Consider a no-eval mode (e.g. store token array)

Krinkle commented 4 years ago

To reduce operational risk for end-users and simplify security auditing, I think it would be interesting to have an alternate mode in LightnCandy where compile() returns an optimised array of tokens instead of a string of executable PHP code.

E.g. instead of

(string)"return 'Hello! '.LR::encq($cx, (($inary && isset($in['name'])) ? $in['name'] : null)).' is '.LR::encq($cx, (($inary && isset($in['gender'])) ? $in['gender'] : null)).'.;"

It would return something like:

(array)['Hello! ', [TOKEN_ENCQ, 'name'], ' is ', [TOKEN_ENCQ, 'gender'], '.']

This could then be recognised by render() and it would then basically do the same as what the executable code does. But, with one extra step, which would be a (cheap) translation from the token to the same function calls that would otherwise appear in the executable string, and concatenate the pieces.

I am aware this would sacrifice performance on the benchmark, so I would not propose this as replacement or even default, but merely as an option for users for whom the (hopefully small) difference is acceptable.

Would this be of interest? I am willing to help with the implementation :)

Krinkle commented 4 years ago

@zordius I'd love a response on the above. I can try to schedule it for early next year to work – before upgrading LightNCandy for MediaWiki.

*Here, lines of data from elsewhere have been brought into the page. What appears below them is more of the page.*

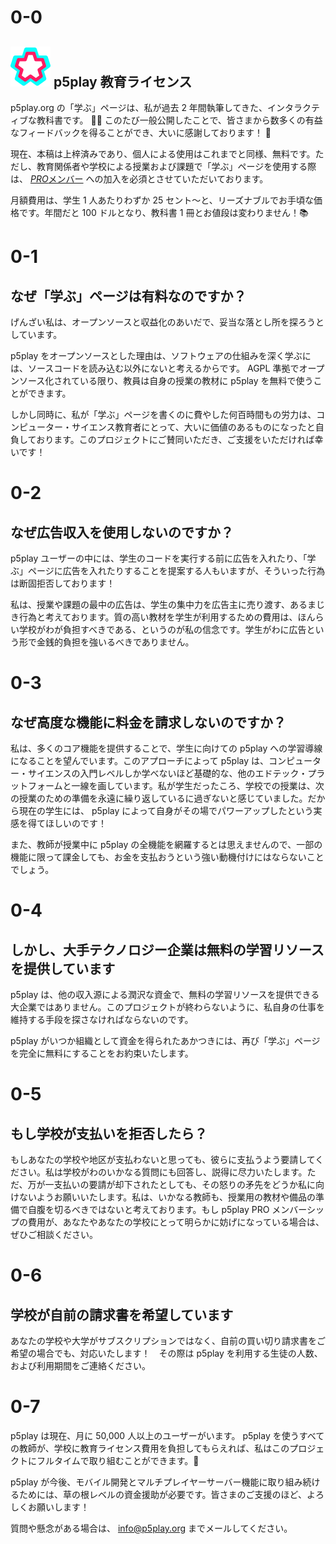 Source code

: # 0-0

## <img height="64px" src="/assets/p5play-pro_logo.webp"/> p5play 教育ライセンス

p5play.org の「学ぶ」ページは、私が過去 2 年間執筆してきた、インタラクティブな教科書です。 👨‍🏫 このたび一般公開したことで、皆さまから数多くの有益なフィードバックを得ることができ、大いに感謝しております！ 📖

現在、本稿は上梓済みであり、個人による使用はこれまでと同様、無料です。ただし、教育関係者や学校による授業および課題で「学ぶ」ページを使用する際は、 [*PRO*メンバー](https://p5play.org/pro/) への加入を必須とさせていただいております。

月額費用は、学生 1 人あたりわずか 25 セント～と、リーズナブルでお手頃な価格です。年間だと 100 ドルとなり、教科書 1 冊とお値段は変わりません！📚

# 0-1

## なぜ「学ぶ」ページは有料なのですか？

げんざい私は、オープンソースと収益化のあいだで、妥当な落とし所を探ろうとしています。

p5play をオープンソースとした理由は、ソフトウェアの仕組みを深く学ぶには、ソースコードを読み込む以外にないと考えるからです。 AGPL 準拠でオープンソース化されている限り、教員は自身の授業の教材に p5play を無料で使うことができます。

しかし同時に、私が「学ぶ」ページを書くのに費やした何百時間もの労力は、コンピューター・サイエンス教育者にとって、大いに価値のあるものになったと自負しております。このプロジェクトにご賛同いただき、ご支援をいただければ幸いです！

# 0-2

## なぜ広告収入を使用しないのですか？

p5play ユーザーの中には、学生のコードを実行する前に広告を入れたり、「学ぶ」ページに広告を入れたりすることを提案する人もいますが、そういった行為は断固拒否しております！

私は、授業や課題の最中の広告は、学生の集中力を広告主に売り渡す、あるまじき行為と考えております。質の高い教材を学生が利用するための費用は、ほんらい学校がわが負担すべきである、というのが私の信念です。学生がわに広告という形で金銭的負担を強いるべきでありません。

# 0-3

## なぜ高度な機能に料金を請求しないのですか？

私は、多くのコア機能を提供することで、学生に向けての p5play への学習導線になることを望んでいます。このアプローチによって p5play は、コンピューター・サイエンスの入門レベルしか学べないほど基礎的な、他のエドテック・プラットフォームと一線を画しています。私が学生だったころ、学校での授業は、次の授業のための準備を永遠に繰り返しているに過ぎないと感じていました。だから現在の学生には、 p5play によって自身がその場でパワーアップしたという実感を得てほしいのです！

また、教師が授業中に p5play の全機能を網羅するとは思えませんので、一部の機能に限って課金しても、お金を支払おうという強い動機付けにはならないことでしょう。

# 0-4

## しかし、大手テクノロジー企業は無料の学習リソースを提供しています

p5play は、他の収入源による潤沢な資金で、無料の学習リソースを提供できる大企業ではありません。このプロジェクトが終わらないように、私自身の仕事を維持する手段を探さなければならないのです。

p5play がいつか組織として資金を得られたあかつきには、再び「学ぶ」ページを完全に無料にすることをお約束いたします。

# 0-5

## もし学校が支払いを拒否したら？

もしあなたの学校や地区が支払わないと思っても、彼らに支払うよう要請してください。私は学校がわのいかなる質問にも回答し、説得に尽力いたします。ただ、万が一支払いの要請が却下されたとしても、その怒りの矛先をどうか私に向けないようお願いいたします。私は、いかなる教師も、授業用の教材や備品の準備で自腹を切るべきではないと考えております。もし p5play PRO メンバーシップの費用が、あなたやあなたの学校にとって明らかに妨げになっている場合は、ぜひご相談ください。

# 0-6

## 学校が自前の請求書を希望しています

あなたの学校や大学がサブスクリプションではなく、自前の買い切り請求書をご希望の場合でも、対応いたします！　その際は p5play を利用する生徒の人数、および利用期間をご連絡ください。

# 0-7

p5play は現在、月に 50,000 人以上のユーザーがいます。 p5play を使うすべての教師が、学校に教育ライセンス費用を負担してもらえれば、私はこのプロジェクトにフルタイムで取り組むことができます。🤝

p5play が今後、モバイル開発とマルチプレイヤーサーバー機能に取り組み続けるためには、草の根レベルの資金援助が必要です。皆さまのご支援のほど、よろしくお願いします！

質問や懸念がある場合は、 [info@p5play.org](mailto:info@p5play.org) までメールしてください。
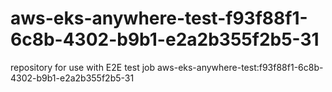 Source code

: # aws-eks-anywhere-test-f93f88f1-6c8b-4302-b9b1-e2a2b355f2b5-31
repository for use with E2E test job aws-eks-anywhere-test:f93f88f1-6c8b-4302-b9b1-e2a2b355f2b5-31
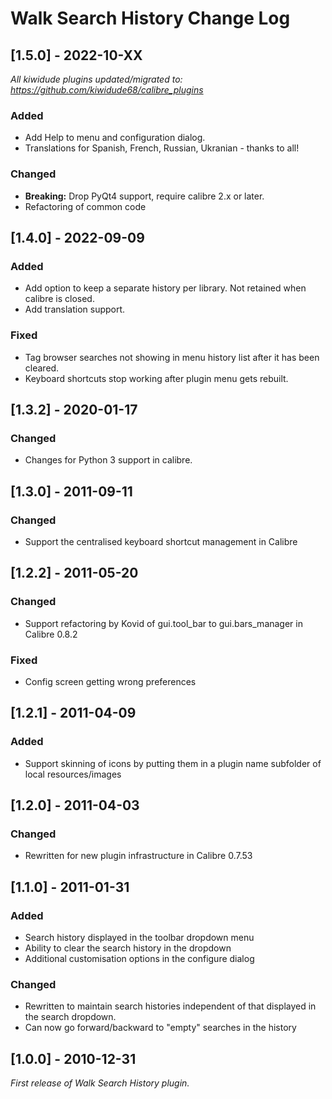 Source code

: # Walk Search History Change Log

## [1.5.0] - 2022-10-XX
_All kiwidude plugins updated/migrated to: https://github.com/kiwidude68/calibre_plugins_
### Added
- Add Help to menu and configuration dialog.
- Translations for Spanish, French, Russian, Ukranian - thanks to all!
### Changed
- **Breaking:** Drop PyQt4 support, require calibre 2.x or later.
- Refactoring of common code

## [1.4.0] - 2022-09-09
### Added
- Add option to keep a separate history per library. Not retained when calibre is closed.
- Add translation support.
### Fixed
- Tag browser searches not showing in menu history list after it has been cleared.
- Keyboard shortcuts stop working after plugin menu gets rebuilt.

## [1.3.2] - 2020-01-17
### Changed
- Changes for Python 3 support in calibre.

## [1.3.0] - 2011-09-11
### Changed
- Support the centralised keyboard shortcut management in Calibre

## [1.2.2] - 2011-05-20
### Changed
- Support refactoring by Kovid of gui.tool_bar to gui.bars_manager in Calibre 0.8.2
### Fixed
- Config screen getting wrong preferences

## [1.2.1] - 2011-04-09
### Added
- Support skinning of icons by putting them in a plugin name subfolder of local resources/images

## [1.2.0] - 2011-04-03
### Changed
- Rewritten for new plugin infrastructure in Calibre 0.7.53

## [1.1.0] - 2011-01-31
### Added
- Search history displayed in the toolbar dropdown menu
- Ability to clear the search history in the dropdown
- Additional customisation options in the configure dialog
### Changed
- Rewritten to maintain search histories independent of that displayed in the search dropdown.
- Can now go forward/backward to "empty" searches in the history

## [1.0.0] - 2010-12-31

_First release of Walk Search History plugin._
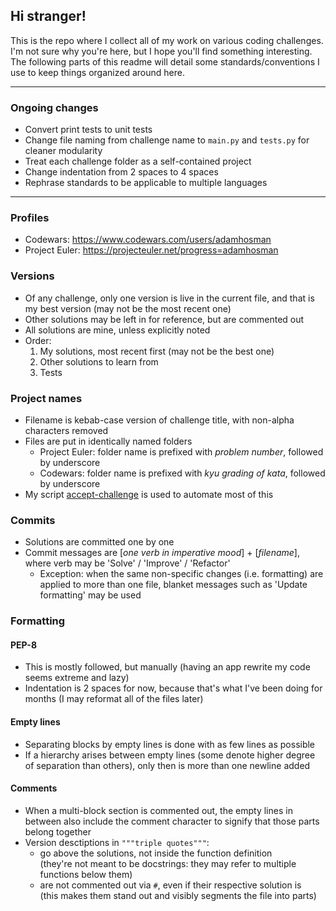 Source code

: ## Hi stranger!
This is the repo where I collect all of my work on various coding challenges.\
I'm not sure why you're here, but I hope you'll find something interesting.\
The following parts of this readme will detail some standards/conventions I use to keep things organized around here.

***
### Ongoing changes
- Convert print tests to unit tests
- Change file naming from challenge name to `main.py` and `tests.py` for cleaner modularity
- Treat each challenge folder as a self-contained project
- Change indentation from 2 spaces to 4 spaces
- Rephrase standards to be applicable to multiple languages
***

### Profiles
- Codewars: https://www.codewars.com/users/adamhosman
- Project Euler: https://projecteuler.net/progress=adamhosman

### Versions
- Of any challenge, only one version is live in the current file, and that is my best version (may not be the most recent one)
- Other solutions may be left in for reference, but are commented out
- All solutions are mine, unless explicitly noted
- Order:
    1. My solutions, most recent first (may not be the best one)
    2. Other solutions to learn from
    3. Tests

### Project names
- Filename is kebab-case version of challenge title, with non-alpha characters removed
- Files are put in identically named folders
    - Project Euler: folder name is prefixed with *problem number*, followed by underscore
    - Codewars: folder name is prefixed with *kyu grading of kata*, followed by underscore
- My script [accept-challenge](https://github.com/hosmanadam/accept-challenge) is used to automate most of this

### Commits
- Solutions are committed one by one
- Commit messages are [*one verb in imperative mood*] + [*filename*], where verb may be 'Solve' / 'Improve' / 'Refactor'
    - Exception: when the same non-specific changes (i.e. formatting) are applied to more than one file, blanket messages such as 'Update formatting' may be used

### Formatting
#### PEP-8
- This is mostly followed, but manually (having an app rewrite my code seems extreme and lazy)
- Indentation is 2 spaces for now, because that's what I've been doing for months (I may reformat all of the files later)
#### Empty lines
- Separating blocks by empty lines is done with as few lines as possible
- If a hierarchy arises between empty lines (some denote higher degree of separation than others), only then is more than one newline added
#### Comments
- When a multi-block section is commented out, the empty lines in between also include the comment character to signify that those parts belong together
- Version desctiptions in `"""triple quotes"""`:
    - go above the solutions, not inside the function definition\
      (they're not meant to be docstrings: they may refer to multiple functions below them)
    - are not commented out via `#`, even if their respective solution is\
      (this makes them stand out and visibly segments the file into parts)
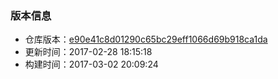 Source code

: 
<!-- 版本号文件，用于被其它md文件包含 -->

### 版本信息

- 仓库版本：[e90e41c8d01290c65bc29eff1066d69b918ca1da](gopl-zh-e90e41c8d01290c65bc29eff1066d69b918ca1da.zip)
- 更新时间：2017-02-28 18:15:18
- 构建时间：2017-03-02 20:09:24
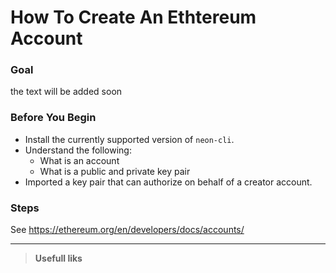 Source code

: # How To Create An Ethtereum Account

### Goal
the text will be added soon

### Before You Begin
  * Install the currently supported version of `neon-cli`.
  * Understand the following:
    * What is an account
    * What is a public and private key pair
  * Imported a key pair that can authorize on behalf of a creator account.

### Steps
See
https://ethereum.org/en/developers/docs/accounts/


----  

> **Usefull liks**  
>  
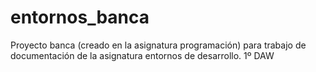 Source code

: entornos_banca
==============

Proyecto banca (creado en la asignatura programación) para trabajo de documentación de la asignatura entornos de desarrollo. 1º DAW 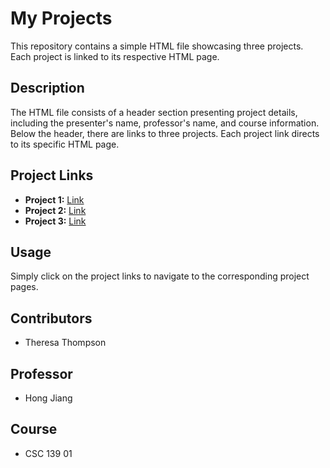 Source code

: # My Projects

This repository contains a simple HTML file showcasing three projects. Each project is linked to its respective HTML page.

## Description

The HTML file consists of a header section presenting project details, including the presenter's name, professor's name, and course information. Below the header, there are links to three projects. Each project link directs to its specific HTML page.

## Project Links

- **Project 1:** [Link](./project1/Project1-Resume/resume.html)
- **Project 2:** [Link](./project2/Project2-Resume/resume.html)
- **Project 3:** [Link](./project3/index.html)

## Usage

Simply click on the project links to navigate to the corresponding project pages.

## Contributors

- Theresa Thompson

## Professor

- Hong Jiang

## Course

- CSC 139 01

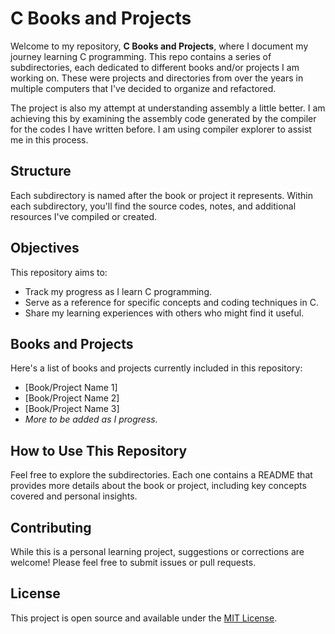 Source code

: # C Books and Projects

Welcome to my repository, **C Books and Projects**, where I document my journey learning C programming. This repo contains a series of subdirectories, each dedicated to different books and/or projects I am working on.
These were projects and directories from over the years in multiple computers that I've decided to organize and refactored. 

The project is also my attempt at understanding assembly a little better. I am achieving this by examining the assembly code generated by the compiler for the codes I have written before. I am using compiler explorer to assist me in this process.

## Structure

Each subdirectory is named after the book or project it represents. Within each subdirectory, you'll find the source codes, notes, and additional resources I've compiled or created.

## Objectives

This repository aims to:
- Track my progress as I learn C programming.
- Serve as a reference for specific concepts and coding techniques in C.
- Share my learning experiences with others who might find it useful.

## Books and Projects

Here's a list of books and projects currently included in this repository:
- [Book/Project Name 1]
- [Book/Project Name 2]
- [Book/Project Name 3]
- *More to be added as I progress.*

## How to Use This Repository

Feel free to explore the subdirectories. Each one contains a README that provides more details about the book or project, including key concepts covered and personal insights.

## Contributing

While this is a personal learning project, suggestions or corrections are welcome! Please feel free to submit issues or pull requests.

## License

This project is open source and available under the [MIT License](LICENSE.md).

zordius commented 4 years ago

Sorry for replying late.

The core concept of lightncandy is to compile the handlebars code into pure PHP code for performance, so I did not design the token output for the compile() method.

But, for internally job, there is a median layer of tokens inside the lightncandy. I do not know how people can use it for what, but it still can be extracted. Here is an example code:

require('./vendor/autoload.php');
use LightnCandy\LightnCandy;

// The Template:
$template = <<<VAREND
Hello, {{world}}
{{#if foo}}
  Yes, it's good.
{{/if}}
VAREND;

$phpStr = LightnCandy::compile($template, array(
  // Used compile flags
  'flags' => LightnCandy::FLAG_HANDLEBARS | LightnCandy::FLAG_ERROR_EXCEPTION,
));

echo "Generated PHP Code:\n$phpStr\n";

echo "Dump of token:\n";
print_r(LightnCandy::$lastParsed);

The token data is complex and not documented, I think it may not be helpful for you.

zordius commented 4 years ago

I just realize the 'no-eval' topic. Basically, I prefer people to use LightnCandy as pre-compile all template then execute the generated code later pattern. How ever, to include a PHP file generated by lightncandy is a kind of eval() or not, it's an interesting question.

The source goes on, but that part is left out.